(Task inputs begins)
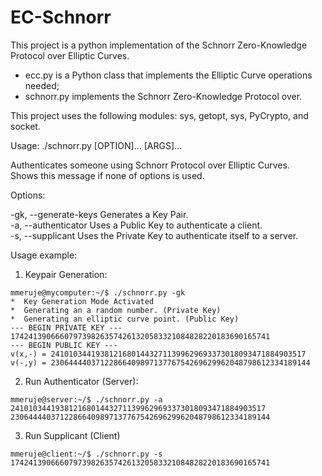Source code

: # EC-Schnorr
This project is a python implementation of the Schnorr Zero-Knowledge Protocol over Elliptic Curves.

- ecc.py is a Python class that implements the Elliptic Curve operations needed;
- schnorr.py implements the Schnorr Zero-Knowledge Protocol over.

This project uses the following modules: sys, getopt, sys, PyCrypto, and socket.


Usage: ./schnorr.py [OPTION]... [ARGS]...

Authenticates someone using Schnorr Protocol over Elliptic Curves.   
Shows this message if none of options is used.  
  
Options:

  -gk, --generate-keys     Generates a Key Pair.  
  -a,  --authenticator     Uses a Public Key to authenticate a client.  
  -s,  --supplicant        Uses the Private Key to authenticate itself to a server.  


Usage example:

1. Keypair Generation:
```
mmeruje@mycomputer:~/$ ./schnorr.py -gk
*  Key Generation Mode Activated
*  Generating an a random number. (Private Key)
*  Generating an elliptic curve point. (Public Key)
--- BEGIN PRIVATE KEY ---
1742413906660797398263574261320583321084828220183690165741
--- BEGIN PUBLIC KEY ---
v(x,-) = 241010344193812168014432711399629693373018093471884903517
v(-,y) = 2306444403712286640989713776754269629962048798612334189144
```

2. Run Authenticator (Server):
```
mmeruje@server:~/$ ./schnorr.py -a 241010344193812168014432711399629693373018093471884903517 2306444403712286640989713776754269629962048798612334189144
```
3. Run Supplicant (Client)
```
mmeruje@client:~/$ ./schnorr.py -s 1742413906660797398263574261320583321084828220183690165741
```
(Task inputs ends)
▶ Work item
Set down exactly the lines that begin with the one containing "3. Run Supplicant (Client)" and end with the last line above, and no others.

▶ Exercise output
3. Run Supplicant (Client)
```
mmeruje@client:~/$ ./schnorr.py -s 1742413906660797398263574261320583321084828220183690165741
```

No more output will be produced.